▶ [Problem details]: Among the records that follow, find the line with "attacks with each" and the line with "as part of a". Set down those lines and all lines between them exactly, without adding anything.

▶ [Given records]:
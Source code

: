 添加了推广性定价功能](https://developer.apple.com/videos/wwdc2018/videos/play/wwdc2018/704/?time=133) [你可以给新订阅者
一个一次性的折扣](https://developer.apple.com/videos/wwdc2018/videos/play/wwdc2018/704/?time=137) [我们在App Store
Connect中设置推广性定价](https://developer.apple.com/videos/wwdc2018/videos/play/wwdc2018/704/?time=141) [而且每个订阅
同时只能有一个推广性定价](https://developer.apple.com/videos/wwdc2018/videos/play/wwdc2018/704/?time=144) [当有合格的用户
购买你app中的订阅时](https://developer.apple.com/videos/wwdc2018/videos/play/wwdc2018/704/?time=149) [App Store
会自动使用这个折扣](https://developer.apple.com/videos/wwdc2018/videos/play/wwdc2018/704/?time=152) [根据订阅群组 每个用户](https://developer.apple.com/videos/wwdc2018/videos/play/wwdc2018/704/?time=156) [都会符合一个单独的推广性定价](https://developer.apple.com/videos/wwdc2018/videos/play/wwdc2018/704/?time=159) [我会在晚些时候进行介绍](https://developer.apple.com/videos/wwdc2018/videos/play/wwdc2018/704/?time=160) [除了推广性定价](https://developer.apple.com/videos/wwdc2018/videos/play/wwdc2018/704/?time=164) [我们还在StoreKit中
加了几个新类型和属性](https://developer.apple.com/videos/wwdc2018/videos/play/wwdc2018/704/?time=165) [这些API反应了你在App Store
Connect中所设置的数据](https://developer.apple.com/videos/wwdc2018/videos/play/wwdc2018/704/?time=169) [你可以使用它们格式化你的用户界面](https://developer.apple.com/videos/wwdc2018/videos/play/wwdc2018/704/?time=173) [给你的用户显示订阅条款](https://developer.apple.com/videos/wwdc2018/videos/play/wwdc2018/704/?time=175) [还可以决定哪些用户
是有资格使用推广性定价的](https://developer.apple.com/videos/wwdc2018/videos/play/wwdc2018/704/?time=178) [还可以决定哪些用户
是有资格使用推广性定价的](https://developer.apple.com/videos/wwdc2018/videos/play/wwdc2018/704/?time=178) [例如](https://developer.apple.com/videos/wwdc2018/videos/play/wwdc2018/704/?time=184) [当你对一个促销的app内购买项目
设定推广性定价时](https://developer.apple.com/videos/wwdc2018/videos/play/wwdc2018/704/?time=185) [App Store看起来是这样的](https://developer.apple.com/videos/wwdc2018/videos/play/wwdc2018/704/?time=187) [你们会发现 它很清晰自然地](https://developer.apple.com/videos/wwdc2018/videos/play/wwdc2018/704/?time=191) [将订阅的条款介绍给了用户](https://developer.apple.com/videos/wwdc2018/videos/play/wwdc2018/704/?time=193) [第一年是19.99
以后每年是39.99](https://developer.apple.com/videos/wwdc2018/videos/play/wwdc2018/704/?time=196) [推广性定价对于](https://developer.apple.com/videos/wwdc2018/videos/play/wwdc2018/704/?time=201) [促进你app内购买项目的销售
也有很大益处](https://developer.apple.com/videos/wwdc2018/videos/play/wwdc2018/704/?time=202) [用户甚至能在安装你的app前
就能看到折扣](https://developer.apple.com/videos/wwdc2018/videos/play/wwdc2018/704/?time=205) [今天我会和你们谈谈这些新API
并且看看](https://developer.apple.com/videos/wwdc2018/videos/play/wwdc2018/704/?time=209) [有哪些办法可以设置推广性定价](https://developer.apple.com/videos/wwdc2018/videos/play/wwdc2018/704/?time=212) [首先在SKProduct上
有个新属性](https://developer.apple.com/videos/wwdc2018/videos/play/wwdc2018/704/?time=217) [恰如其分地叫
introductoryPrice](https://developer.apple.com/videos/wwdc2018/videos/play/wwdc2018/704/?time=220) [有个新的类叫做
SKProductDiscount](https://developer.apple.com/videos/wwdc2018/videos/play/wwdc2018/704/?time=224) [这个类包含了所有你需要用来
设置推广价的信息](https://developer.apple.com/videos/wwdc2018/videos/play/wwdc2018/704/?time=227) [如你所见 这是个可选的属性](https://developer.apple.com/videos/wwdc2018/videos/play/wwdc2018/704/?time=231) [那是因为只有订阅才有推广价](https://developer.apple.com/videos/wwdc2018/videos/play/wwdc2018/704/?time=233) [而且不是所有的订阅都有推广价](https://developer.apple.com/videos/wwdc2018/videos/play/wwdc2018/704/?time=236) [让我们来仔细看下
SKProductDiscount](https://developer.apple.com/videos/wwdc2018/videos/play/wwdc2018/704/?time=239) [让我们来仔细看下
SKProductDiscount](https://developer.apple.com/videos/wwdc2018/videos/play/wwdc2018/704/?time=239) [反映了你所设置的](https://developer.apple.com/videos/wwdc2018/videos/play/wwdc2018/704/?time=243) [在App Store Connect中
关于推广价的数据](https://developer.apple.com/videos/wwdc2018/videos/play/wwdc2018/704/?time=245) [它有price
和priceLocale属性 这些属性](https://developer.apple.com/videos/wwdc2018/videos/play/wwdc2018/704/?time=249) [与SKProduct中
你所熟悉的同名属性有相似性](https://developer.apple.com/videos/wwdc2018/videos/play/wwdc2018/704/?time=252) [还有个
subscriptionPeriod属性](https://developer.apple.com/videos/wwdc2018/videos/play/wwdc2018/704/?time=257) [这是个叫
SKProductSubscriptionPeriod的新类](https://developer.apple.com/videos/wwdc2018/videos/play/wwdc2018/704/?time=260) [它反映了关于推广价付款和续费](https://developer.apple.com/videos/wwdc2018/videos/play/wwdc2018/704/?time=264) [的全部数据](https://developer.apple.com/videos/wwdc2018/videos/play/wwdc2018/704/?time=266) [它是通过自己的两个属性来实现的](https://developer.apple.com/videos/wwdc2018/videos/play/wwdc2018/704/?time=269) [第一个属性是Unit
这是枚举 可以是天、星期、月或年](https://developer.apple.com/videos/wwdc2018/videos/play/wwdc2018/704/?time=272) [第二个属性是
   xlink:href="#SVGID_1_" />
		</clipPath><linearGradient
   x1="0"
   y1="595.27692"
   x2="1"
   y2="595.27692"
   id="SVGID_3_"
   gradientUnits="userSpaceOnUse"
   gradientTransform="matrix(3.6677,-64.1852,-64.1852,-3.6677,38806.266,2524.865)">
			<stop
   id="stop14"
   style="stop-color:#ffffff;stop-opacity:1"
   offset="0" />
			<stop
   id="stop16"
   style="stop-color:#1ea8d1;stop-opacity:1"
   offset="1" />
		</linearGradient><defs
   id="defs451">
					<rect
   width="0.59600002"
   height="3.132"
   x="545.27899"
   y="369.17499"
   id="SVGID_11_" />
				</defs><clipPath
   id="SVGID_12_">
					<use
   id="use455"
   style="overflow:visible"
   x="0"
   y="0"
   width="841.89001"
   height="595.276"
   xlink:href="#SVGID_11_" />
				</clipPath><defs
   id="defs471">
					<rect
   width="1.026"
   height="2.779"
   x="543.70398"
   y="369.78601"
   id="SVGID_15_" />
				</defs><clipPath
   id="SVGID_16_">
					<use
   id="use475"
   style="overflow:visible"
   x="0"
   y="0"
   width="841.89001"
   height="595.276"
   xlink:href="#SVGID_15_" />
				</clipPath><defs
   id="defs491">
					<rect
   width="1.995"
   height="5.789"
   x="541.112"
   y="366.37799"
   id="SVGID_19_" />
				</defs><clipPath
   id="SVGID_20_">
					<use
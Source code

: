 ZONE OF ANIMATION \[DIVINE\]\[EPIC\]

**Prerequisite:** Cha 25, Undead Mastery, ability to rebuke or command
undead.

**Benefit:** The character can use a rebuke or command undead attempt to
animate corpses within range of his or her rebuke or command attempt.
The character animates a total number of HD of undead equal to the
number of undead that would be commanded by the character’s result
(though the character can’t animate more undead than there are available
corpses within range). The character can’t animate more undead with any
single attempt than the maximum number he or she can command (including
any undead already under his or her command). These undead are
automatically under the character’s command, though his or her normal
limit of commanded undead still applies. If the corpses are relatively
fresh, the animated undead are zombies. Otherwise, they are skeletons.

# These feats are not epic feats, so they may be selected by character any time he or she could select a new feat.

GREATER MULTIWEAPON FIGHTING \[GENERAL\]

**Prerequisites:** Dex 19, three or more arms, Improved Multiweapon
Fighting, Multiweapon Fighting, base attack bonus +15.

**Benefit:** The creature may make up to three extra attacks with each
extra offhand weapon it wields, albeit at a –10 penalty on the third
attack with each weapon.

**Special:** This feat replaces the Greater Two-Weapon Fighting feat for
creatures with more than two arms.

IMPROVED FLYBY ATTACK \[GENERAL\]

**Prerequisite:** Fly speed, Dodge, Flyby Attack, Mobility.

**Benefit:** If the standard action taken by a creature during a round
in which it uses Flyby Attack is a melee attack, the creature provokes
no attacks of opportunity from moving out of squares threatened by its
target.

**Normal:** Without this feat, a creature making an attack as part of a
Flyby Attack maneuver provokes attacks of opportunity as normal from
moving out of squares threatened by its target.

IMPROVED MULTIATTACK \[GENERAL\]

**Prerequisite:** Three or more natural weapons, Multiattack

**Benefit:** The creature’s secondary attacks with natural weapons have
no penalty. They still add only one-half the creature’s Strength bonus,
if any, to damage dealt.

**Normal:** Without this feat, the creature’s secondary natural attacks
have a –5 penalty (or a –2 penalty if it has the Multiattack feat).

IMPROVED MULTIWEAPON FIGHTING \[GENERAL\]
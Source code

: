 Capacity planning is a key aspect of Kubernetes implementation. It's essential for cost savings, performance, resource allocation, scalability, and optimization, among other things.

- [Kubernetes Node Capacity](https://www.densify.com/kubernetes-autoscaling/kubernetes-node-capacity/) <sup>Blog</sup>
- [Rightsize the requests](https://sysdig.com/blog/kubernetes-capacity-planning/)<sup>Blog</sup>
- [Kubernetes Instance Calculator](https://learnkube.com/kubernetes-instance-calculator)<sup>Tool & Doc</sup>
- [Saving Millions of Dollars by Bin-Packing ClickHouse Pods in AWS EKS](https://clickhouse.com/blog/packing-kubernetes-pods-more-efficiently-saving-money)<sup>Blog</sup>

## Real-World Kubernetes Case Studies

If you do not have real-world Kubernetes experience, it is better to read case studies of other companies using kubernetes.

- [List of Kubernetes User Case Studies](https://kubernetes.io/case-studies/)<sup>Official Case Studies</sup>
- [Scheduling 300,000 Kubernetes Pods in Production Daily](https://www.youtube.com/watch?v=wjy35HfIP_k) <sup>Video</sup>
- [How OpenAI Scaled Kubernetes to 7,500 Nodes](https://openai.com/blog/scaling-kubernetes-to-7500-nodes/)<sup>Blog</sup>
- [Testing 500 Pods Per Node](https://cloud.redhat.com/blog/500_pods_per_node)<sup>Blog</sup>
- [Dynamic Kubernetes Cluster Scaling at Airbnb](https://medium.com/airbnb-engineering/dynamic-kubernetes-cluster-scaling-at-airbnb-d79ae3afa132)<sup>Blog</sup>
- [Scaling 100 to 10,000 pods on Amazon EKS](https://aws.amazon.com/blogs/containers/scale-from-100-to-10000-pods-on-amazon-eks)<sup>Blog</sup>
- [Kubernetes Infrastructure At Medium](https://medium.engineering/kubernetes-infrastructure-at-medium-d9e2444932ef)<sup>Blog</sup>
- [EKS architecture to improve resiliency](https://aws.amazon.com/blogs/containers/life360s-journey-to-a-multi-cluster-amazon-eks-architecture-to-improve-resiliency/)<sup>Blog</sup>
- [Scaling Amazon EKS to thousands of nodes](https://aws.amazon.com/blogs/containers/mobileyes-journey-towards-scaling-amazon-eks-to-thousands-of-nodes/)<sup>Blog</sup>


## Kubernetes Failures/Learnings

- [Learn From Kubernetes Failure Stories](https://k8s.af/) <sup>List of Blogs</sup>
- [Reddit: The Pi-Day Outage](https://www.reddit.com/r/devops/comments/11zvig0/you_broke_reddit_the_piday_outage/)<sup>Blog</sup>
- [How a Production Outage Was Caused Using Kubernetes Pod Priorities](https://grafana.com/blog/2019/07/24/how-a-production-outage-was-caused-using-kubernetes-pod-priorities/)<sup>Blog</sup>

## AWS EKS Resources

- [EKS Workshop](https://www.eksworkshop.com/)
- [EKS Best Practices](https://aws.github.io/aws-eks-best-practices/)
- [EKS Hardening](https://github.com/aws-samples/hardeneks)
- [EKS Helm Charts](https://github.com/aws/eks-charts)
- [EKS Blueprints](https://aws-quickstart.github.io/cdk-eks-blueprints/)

▶ [Output of the task]:
**Benefit:** The creature may make up to three extra attacks with each
extra offhand weapon it wields, albeit at a –10 penalty on the third
attack with each weapon.

**Special:** This feat replaces the Greater Two-Weapon Fighting feat for
creatures with more than two arms.

IMPROVED FLYBY ATTACK \[GENERAL\]

**Prerequisite:** Fly speed, Dodge, Flyby Attack, Mobility.

**Benefit:** If the standard action taken by a creature during a round
in which it uses Flyby Attack is a melee attack, the creature provokes
no attacks of opportunity from moving out of squares threatened by its
target.

**Normal:** Without this feat, a creature making an attack as part of a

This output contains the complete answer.